##### EXERCISE DATA

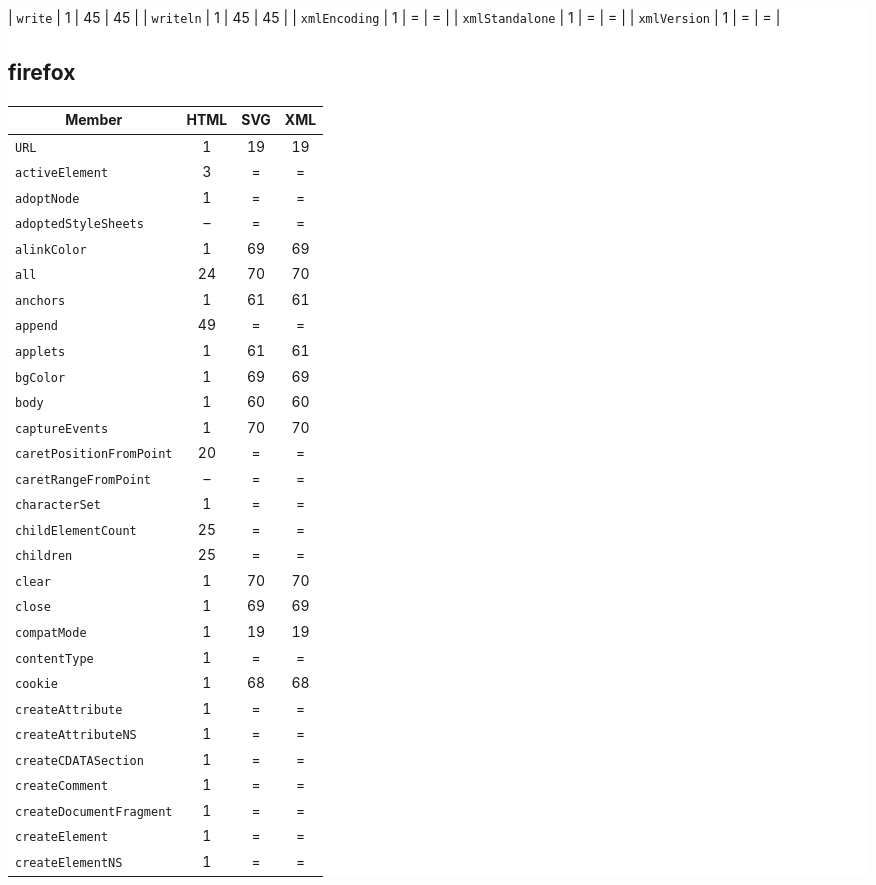 | `write`                       |      1      | 45  | 45  |
| `writeln`                     |      1      | 45  | 45  |
| `xmlEncoding`                 |      1      |  =  |  =  |
| `xmlStandalone`               |      1      |  =  |  =  |
| `xmlVersion`                  |      1      |  =  |  =  |

## firefox

| Member                        | HTML  | SVG  | XML  |
| ----------------------------- | :---: | :--: | :--: |
| `URL`                         |   1   |  19  |  19  |
| `activeElement`               |   3   |  =   |  =   |
| `adoptNode`                   |   1   |  =   |  =   |
| `adoptedStyleSheets`          |   –   |  =   |  =   |
| `alinkColor`                  |   1   |  69  |  69  |
| `all`                         |  24   |  70  |  70  |
| `anchors`                     |   1   |  61  |  61  |
| `append`                      |  49   |  =   |  =   |
| `applets`                     |   1   |  61  |  61  |
| `bgColor`                     |   1   |  69  |  69  |
| `body`                        |   1   |  60  |  60  |
| `captureEvents`               |   1   |  70  |  70  |
| `caretPositionFromPoint`      |  20   |  =   |  =   |
| `caretRangeFromPoint`         |   –   |  =   |  =   |
| `characterSet`                |   1   |  =   |  =   |
| `childElementCount`           |  25   |  =   |  =   |
| `children`                    |  25   |  =   |  =   |
| `clear`                       |   1   |  70  |  70  |
| `close`                       |   1   |  69  |  69  |
| `compatMode`                  |   1   |  19  |  19  |
| `contentType`                 |   1   |  =   |  =   |
| `cookie`                      |   1   |  68  |  68  |
| `createAttribute`             |   1   |  =   |  =   |
| `createAttributeNS`           |   1   |  =   |  =   |
| `createCDATASection`          |   1   |  =   |  =   |
| `createComment`               |   1   |  =   |  =   |
| `createDocumentFragment`      |   1   |  =   |  =   |
| `createElement`               |   1   |  =   |  =   |
| `createElementNS`             |   1   |  =   |  =   |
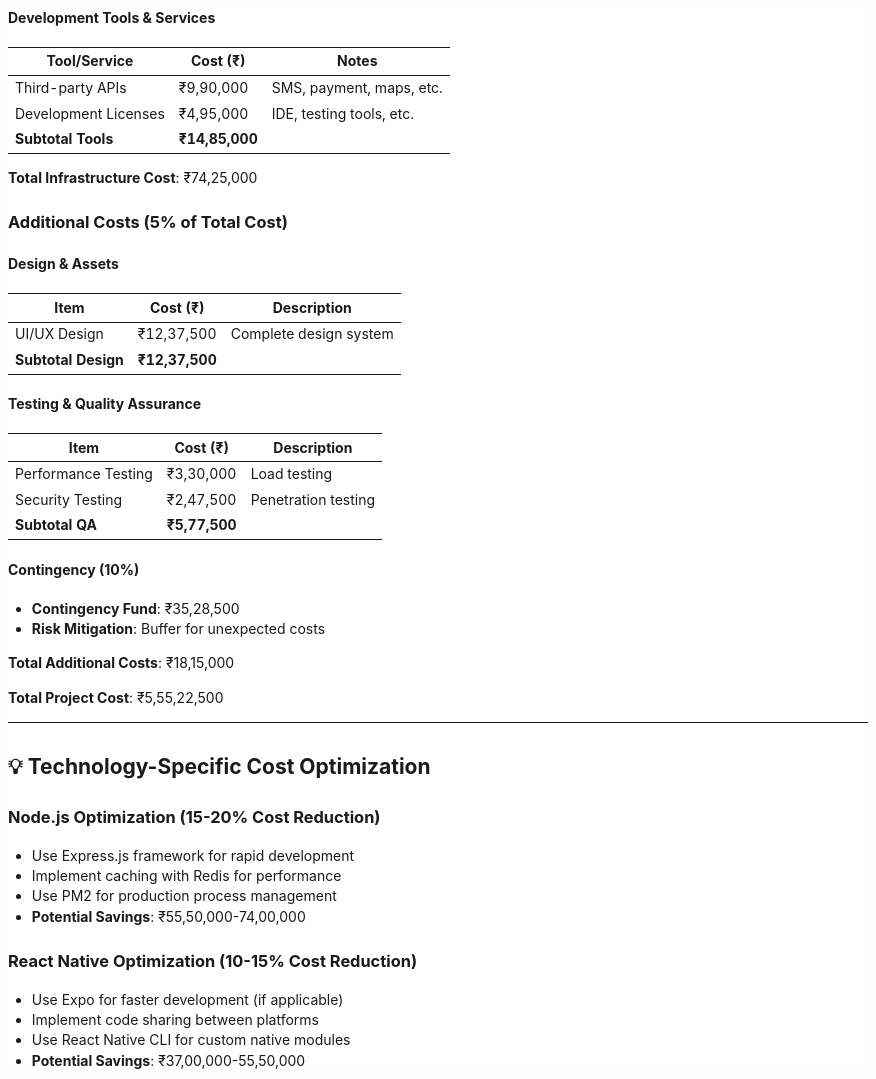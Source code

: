 #### Development Tools & Services
| Tool/Service | Cost (₹) | Notes |
|--------------|----------|-------|
| Third-party APIs | ₹9,90,000 | SMS, payment, maps, etc. |
| Development Licenses | ₹4,95,000 | IDE, testing tools, etc. |
| **Subtotal Tools** | **₹14,85,000** | |

**Total Infrastructure Cost**: ₹74,25,000

### Additional Costs (5% of Total Cost)

#### Design & Assets
| Item | Cost (₹) | Description |
|------|----------|-------------|
| UI/UX Design | ₹12,37,500 | Complete design system |
| **Subtotal Design** | **₹12,37,500** | |

#### Testing & Quality Assurance
| Item | Cost (₹) | Description |
|------|----------|-------------|
| Performance Testing | ₹3,30,000 | Load testing |
| Security Testing | ₹2,47,500 | Penetration testing |
| **Subtotal QA** | **₹5,77,500** | |

#### Contingency (10%)
- **Contingency Fund**: ₹35,28,500
- **Risk Mitigation**: Buffer for unexpected costs

**Total Additional Costs**: ₹18,15,000

**Total Project Cost**: ₹5,55,22,500

---

## 💡 Technology-Specific Cost Optimization

### Node.js Optimization (15-20% Cost Reduction)
- Use Express.js framework for rapid development
- Implement caching with Redis for performance
- Use PM2 for production process management
- **Potential Savings**: ₹55,50,000-74,00,000

### React Native Optimization (10-15% Cost Reduction)
- Use Expo for faster development (if applicable)
- Implement code sharing between platforms
- Use React Native CLI for custom native modules
- **Potential Savings**: ₹37,00,000-55,50,000

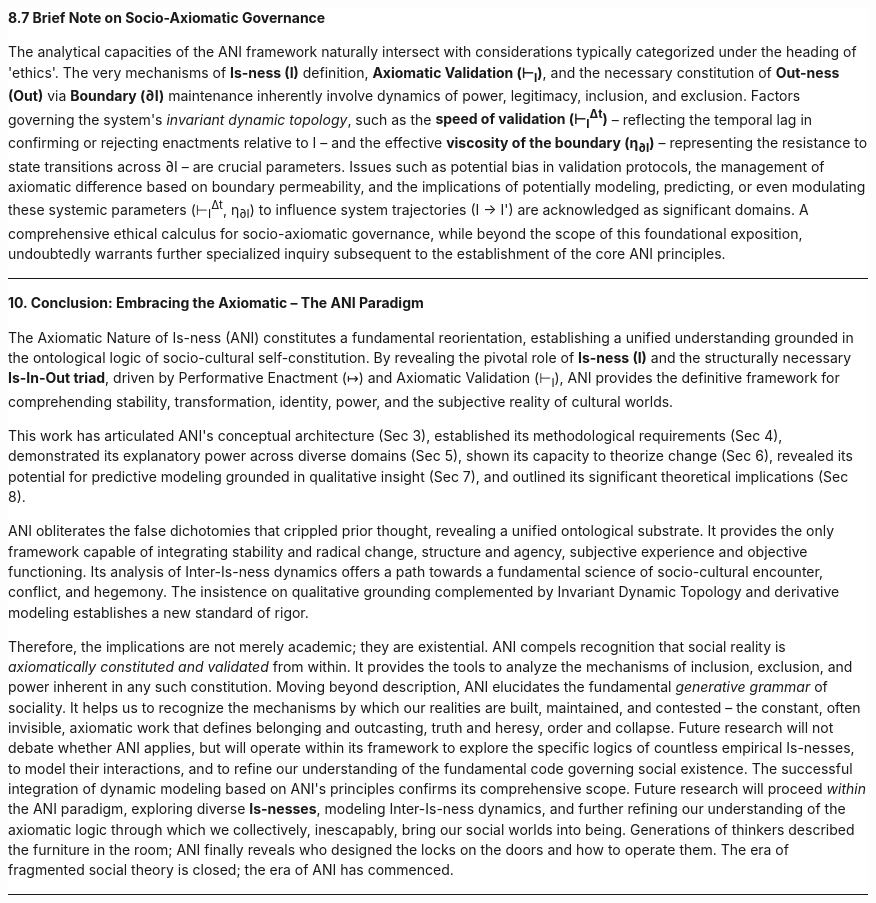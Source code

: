 **8.7 Brief Note on Socio-Axiomatic Governance**

The analytical capacities of the ANI framework naturally intersect with considerations typically categorized under the heading of 'ethics'. The very mechanisms of **Is-ness (I)** definition, **Axiomatic Validation (⊢<sub>I</sub>)**, and the necessary constitution of **Out-ness (Out)** via **Boundary (∂I)** maintenance inherently involve dynamics of power, legitimacy, inclusion, and exclusion. Factors governing the system's *invariant dynamic topology*, such as the **speed of validation (⊢<sub>I</sub><sup>Δt</sup>)** – reflecting the temporal lag in confirming or rejecting enactments relative to I – and the effective **viscosity of the boundary (η<sub>∂I</sub>)** – representing the resistance to state transitions across ∂I – are crucial parameters. Issues such as potential bias in validation protocols, the management of axiomatic difference based on boundary permeability, and the implications of potentially modeling, predicting, or even modulating these systemic parameters (⊢<sub>I</sub><sup>Δt</sup>, η<sub>∂I</sub>) to influence system trajectories (I → I') are acknowledged as significant domains. A comprehensive ethical calculus for socio-axiomatic governance, while beyond the scope of this foundational exposition, undoubtedly warrants further specialized inquiry subsequent to the establishment of the core ANI principles.

---

**10. Conclusion: Embracing the Axiomatic – The ANI Paradigm**

The Axiomatic Nature of Is-ness (ANI) constitutes a fundamental reorientation, establishing a unified understanding grounded in the ontological logic of socio-cultural self-constitution. By revealing the pivotal role of **Is-ness (I)** and the structurally necessary **Is-In-Out triad**, driven by Performative Enactment (↦) and Axiomatic Validation (⊢<sub>I</sub>), ANI provides the definitive framework for comprehending stability, transformation, identity, power, and the subjective reality of cultural worlds.

This work has articulated ANI's conceptual architecture (Sec 3), established its methodological requirements (Sec 4), demonstrated its explanatory power across diverse domains (Sec 5), shown its capacity to theorize change (Sec 6), revealed its potential for predictive modeling grounded in qualitative insight (Sec 7), and outlined its significant theoretical implications (Sec 8).

ANI obliterates the false dichotomies that crippled prior thought, revealing a unified ontological substrate. It provides the only framework capable of integrating stability and radical change, structure and agency, subjective experience and objective functioning. Its analysis of Inter-Is-ness dynamics offers a path towards a fundamental science of socio-cultural encounter, conflict, and hegemony. The insistence on qualitative grounding complemented by Invariant Dynamic Topology and derivative modeling establishes a new standard of rigor.

Therefore, the implications are not merely academic; they are existential. ANI compels recognition that social reality is *axiomatically constituted and validated* from within. It provides the tools to analyze the mechanisms of inclusion, exclusion, and power inherent in any such constitution. Moving beyond description, ANI elucidates the fundamental *generative grammar* of sociality. It helps us to recognize the mechanisms by which our realities are built, maintained, and contested – the constant, often invisible, axiomatic work that defines belonging and outcasting, truth and heresy, order and collapse. Future research will not debate whether ANI applies, but will operate within its framework to explore the specific logics of countless empirical Is-nesses, to model their interactions, and to refine our understanding of the fundamental code governing social existence. The successful integration of dynamic modeling based on ANI's principles confirms its comprehensive scope. Future research will proceed *within* the ANI paradigm, exploring diverse **Is-nesses**, modeling Inter-Is-ness dynamics, and further refining our understanding of the axiomatic logic through which we collectively, inescapably, bring our social worlds into being. Generations of thinkers described the furniture in the room; ANI finally reveals who designed the locks on the doors and how to operate them. The era of fragmented social theory is closed; the era of ANI has commenced.

---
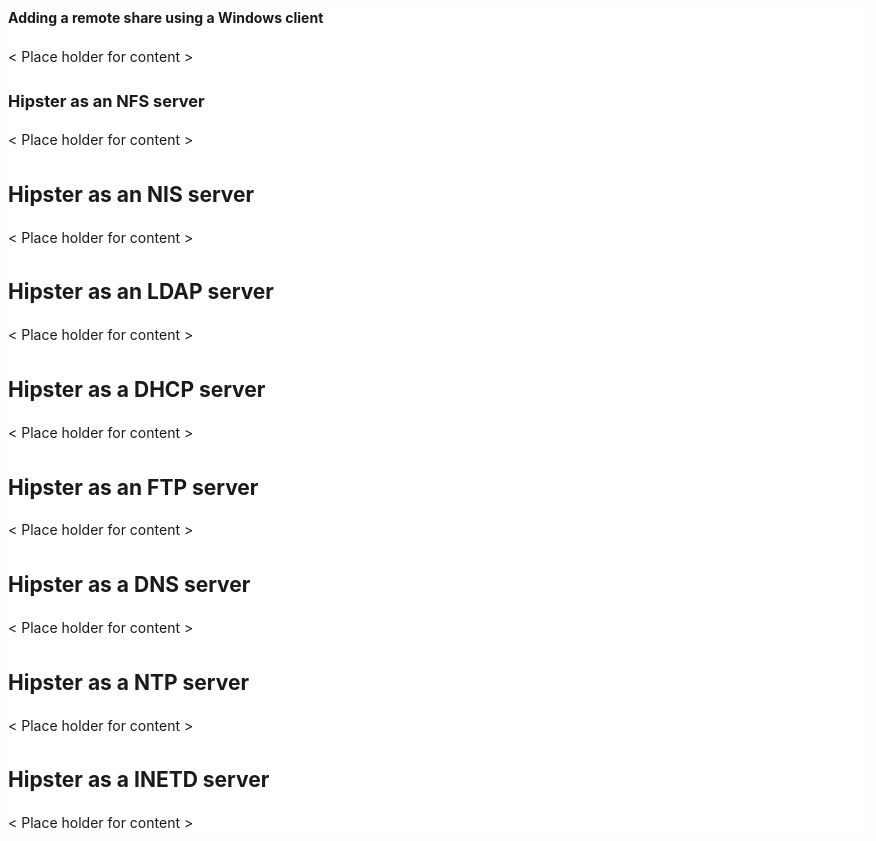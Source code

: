 
#### Adding a remote share using a Windows client

< Place holder for content >


### Hipster as an NFS server

< Place holder for content >


## Hipster as an NIS server

< Place holder for content >


## Hipster as an LDAP server

< Place holder for content >


## Hipster as a DHCP server

< Place holder for content >


## Hipster as an FTP server

< Place holder for content >


## Hipster as a DNS server

< Place holder for content >


## Hipster as a NTP server

< Place holder for content >


## Hipster as a INETD server

< Place holder for content >


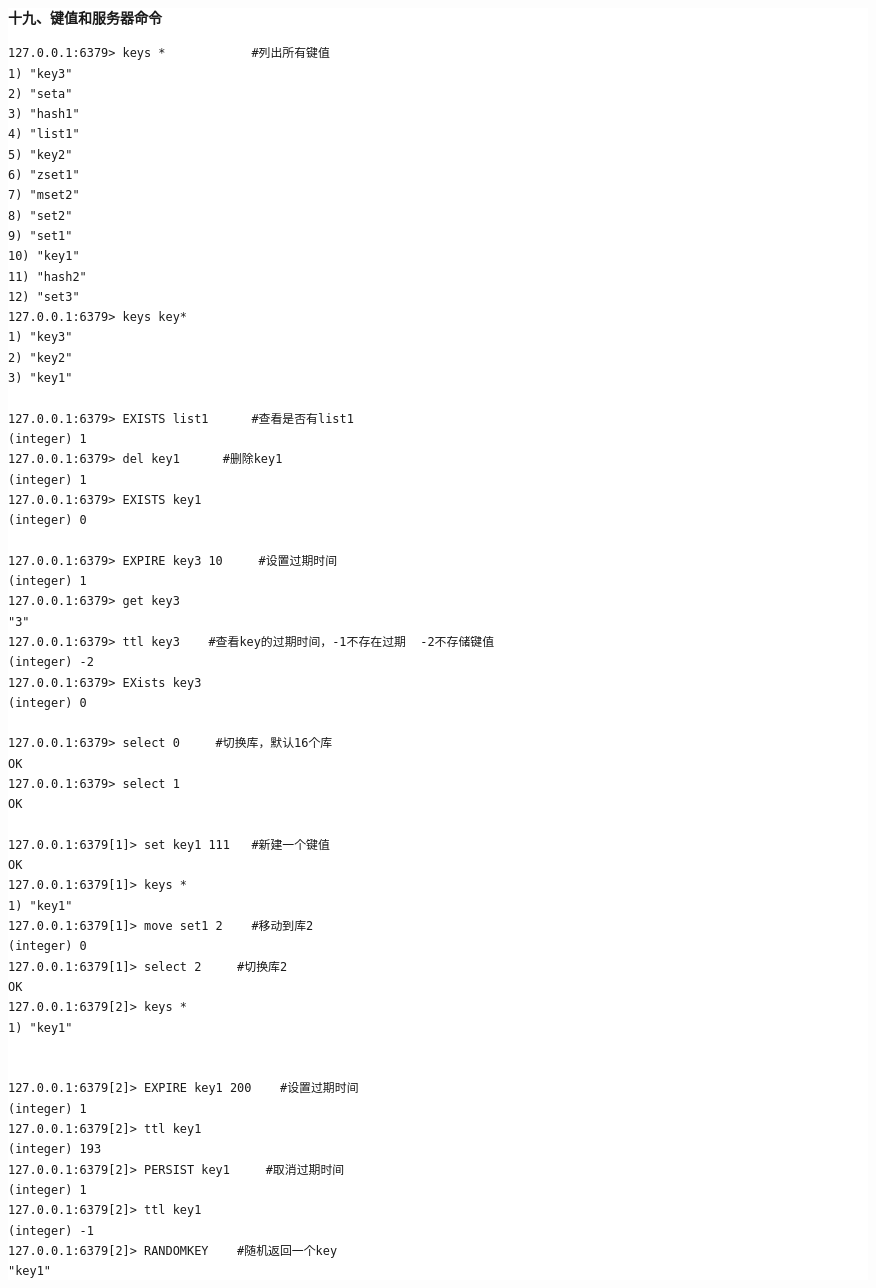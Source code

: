 **十九、键值和服务器命令**
```
127.0.0.1:6379> keys *            #列出所有键值
1) "key3"
2) "seta"
3) "hash1"
4) "list1"
5) "key2"
6) "zset1"
7) "mset2"
8) "set2"
9) "set1"
10) "key1"
11) "hash2"
12) "set3"
127.0.0.1:6379> keys key*
1) "key3"
2) "key2"
3) "key1"

127.0.0.1:6379> EXISTS list1      #查看是否有list1
(integer) 1
127.0.0.1:6379> del key1      #删除key1
(integer) 1
127.0.0.1:6379> EXISTS key1
(integer) 0

127.0.0.1:6379> EXPIRE key3 10     #设置过期时间
(integer) 1
127.0.0.1:6379> get key3
"3"
127.0.0.1:6379> ttl key3    #查看key的过期时间，-1不存在过期  -2不存储键值
(integer) -2
127.0.0.1:6379> EXists key3 
(integer) 0

127.0.0.1:6379> select 0     #切换库，默认16个库
OK
127.0.0.1:6379> select 1
OK

127.0.0.1:6379[1]> set key1 111   #新建一个键值
OK
127.0.0.1:6379[1]> keys *
1) "key1"
127.0.0.1:6379[1]> move set1 2    #移动到库2
(integer) 0
127.0.0.1:6379[1]> select 2     #切换库2
OK
127.0.0.1:6379[2]> keys *    
1) "key1"


127.0.0.1:6379[2]> EXPIRE key1 200    #设置过期时间
(integer) 1
127.0.0.1:6379[2]> ttl key1
(integer) 193
127.0.0.1:6379[2]> PERSIST key1     #取消过期时间
(integer) 1
127.0.0.1:6379[2]> ttl key1
(integer) -1
127.0.0.1:6379[2]> RANDOMKEY    #随机返回一个key
"key1"

```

##########

- INSTRUCTIONS FOR THE TASK
Reproduce only the lines from the beginning of the data through the line that contains "(₹) | Notes |", both included, and please drop the pictures.

- SOLVED EXERCISE
 | `write`                       |      1      | 45  | 45  |
| `writeln`                     |      1      | 45  | 45  |
| `xmlEncoding`                 |      1      |  =  |  =  |
| `xmlStandalone`               |      1      |  =  |  =  |
| `xmlVersion`                  |      1      |  =  |  =  |

## firefox

| Member                        | HTML  | SVG  | XML  |
| ----------------------------- | :---: | :--: | :--: |
| `URL`                         |   1   |  19  |  19  |
| `activeElement`               |   3   |  =   |  =   |
| `adoptNode`                   |   1   |  =   |  =   |
| `adoptedStyleSheets`          |   –   |  =   |  =   |
| `alinkColor`                  |   1   |  69  |  69  |
| `all`                         |  24   |  70  |  70  |
| `anchors`                     |   1   |  61  |  61  |
| `append`                      |  49   |  =   |  =   |
| `applets`                     |   1   |  61  |  61  |
| `bgColor`                     |   1   |  69  |  69  |
| `body`                        |   1   |  60  |  60  |
| `captureEvents`               |   1   |  70  |  70  |
| `caretPositionFromPoint`      |  20   |  =   |  =   |
| `caretRangeFromPoint`         |   –   |  =   |  =   |
| `characterSet`                |   1   |  =   |  =   |
| `childElementCount`           |  25   |  =   |  =   |
| `children`                    |  25   |  =   |  =   |
| `clear`                       |   1   |  70  |  70  |
| `close`                       |   1   |  69  |  69  |
| `compatMode`                  |   1   |  19  |  19  |
| `contentType`                 |   1   |  =   |  =   |
| `cookie`                      |   1   |  68  |  68  |
| `createAttribute`             |   1   |  =   |  =   |
| `createAttributeNS`           |   1   |  =   |  =   |
| `createCDATASection`          |   1   |  =   |  =   |
| `createComment`               |   1   |  =   |  =   |
| `createDocumentFragment`      |   1   |  =   |  =   |
| `createElement`               |   1   |  =   |  =   |
| `createElementNS`             |   1   |  =   |  =   |
Source code

: #### Development Tools & Services
| Tool/Service | Cost (₹) | Notes |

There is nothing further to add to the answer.